Penguin Watch has processed 6 million images to date, generating an outstanding data legacy. The data is being used by DPhil students and to inform bodies such as the Commission for the Conservation of Antarctic Marine Living Resources.
“Penguin Watch wouldn't exist were it not for the Zooniverse team, to whom we are very grateful! I would also personally like to thank the Penguin Watch moderators, who enthusiastically and expertly manage the Penguin Watch 'Talk' forum.”
TRANSFORMING LION KILLERS INTO LION CONSERVATIONISTS: ENGAGING THE PUBLIC IN TANZANIA'S RUAHA LANDSCAPE
The award-winning project led by Dr Amy Dickman of WildCRU aimed to educate communities in Tanzania’s Ruaha landscape, which holds the world’s second largest lion population, but also has extremely high rates of lion killing by local people.
The project conducted educational Park visits for villagers to learn first-hand about wildlife conservation. Ruaha is East Africa’s biggest National Park, but under-resourced local people are unable to visit it. They therefore only experience wildlife when it is posing a danger to them, and are antagonistic towards the Park and its wildlife. However, to date over 1000 people from 16 villages have participated in the project, and now over 95% report improved attitudes towards wildlife.
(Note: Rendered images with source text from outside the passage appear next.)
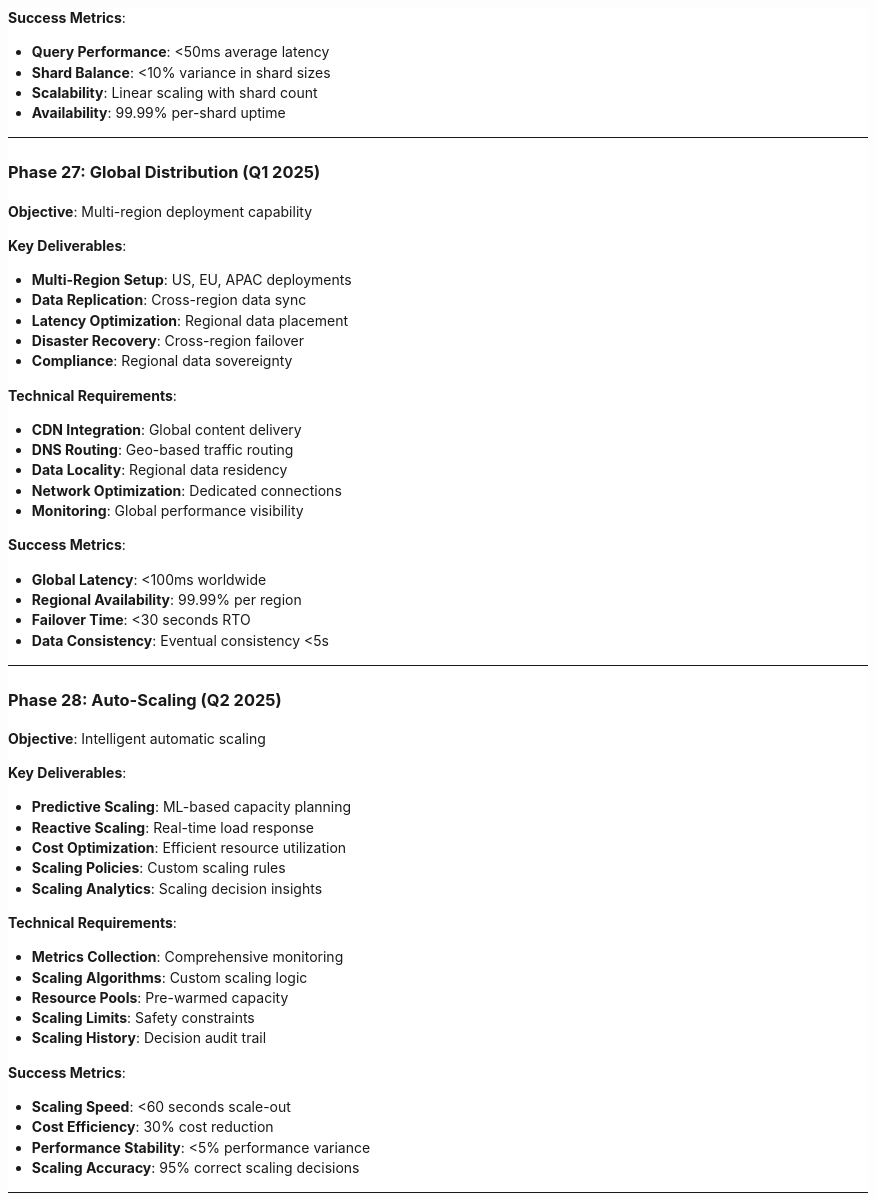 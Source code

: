 **Success Metrics**:
- **Query Performance**: <50ms average latency
- **Shard Balance**: <10% variance in shard sizes
- **Scalability**: Linear scaling with shard count
- **Availability**: 99.99% per-shard uptime

---

### **Phase 27: Global Distribution (Q1 2025)**

**Objective**: Multi-region deployment capability

**Key Deliverables**:
- **Multi-Region Setup**: US, EU, APAC deployments
- **Data Replication**: Cross-region data sync
- **Latency Optimization**: Regional data placement
- **Disaster Recovery**: Cross-region failover
- **Compliance**: Regional data sovereignty

**Technical Requirements**:
- **CDN Integration**: Global content delivery
- **DNS Routing**: Geo-based traffic routing
- **Data Locality**: Regional data residency
- **Network Optimization**: Dedicated connections
- **Monitoring**: Global performance visibility

**Success Metrics**:
- **Global Latency**: <100ms worldwide
- **Regional Availability**: 99.99% per region
- **Failover Time**: <30 seconds RTO
- **Data Consistency**: Eventual consistency <5s

---

### **Phase 28: Auto-Scaling (Q2 2025)**

**Objective**: Intelligent automatic scaling

**Key Deliverables**:
- **Predictive Scaling**: ML-based capacity planning
- **Reactive Scaling**: Real-time load response
- **Cost Optimization**: Efficient resource utilization
- **Scaling Policies**: Custom scaling rules
- **Scaling Analytics**: Scaling decision insights

**Technical Requirements**:
- **Metrics Collection**: Comprehensive monitoring
- **Scaling Algorithms**: Custom scaling logic
- **Resource Pools**: Pre-warmed capacity
- **Scaling Limits**: Safety constraints
- **Scaling History**: Decision audit trail

**Success Metrics**:
- **Scaling Speed**: <60 seconds scale-out
- **Cost Efficiency**: 30% cost reduction
- **Performance Stability**: <5% performance variance
- **Scaling Accuracy**: 95% correct scaling decisions

---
Upon receiving the award, Dr Dickman said: “I am thrilled that the project has been recognised – these awards highlight that researchers across the University are doing meaningful, impactful work which really changes peoples’ lives as well as generating scientific advances.”
“It is an honour that our work in Tanzania with local communities has been recognised, and I hope this will raise awareness of our work, the importance of lion conservation, and the wider value of engaging people at all levels in Oxford’s research.”
The project also organises educational DVD nights and has engaged over 30,000 local villagers, communicating information about wildlife conservation and the status of lions. Officers in 10 villages have been trained on best-practice livestock protection methods, and young warriors are employed to track lions, prevent lion hunts and protect communities and livestock from lions.
Lion killing has reduced by over 90% in the core study area, therefore improving the outlook for long-term conservation alongside development. The project team are committed to Ruaha and intend to continue and expand their work there, as well as expanding the model to other areas where conflict imposes high costs on both people and wildlife.
“This award represents an incredible team of people,” said Dr Dickman. “Thank you to over 60 employees in Tanzania, the local communities who have worked so openly with us, and also our donors and supporters, without whom this could never have happened.”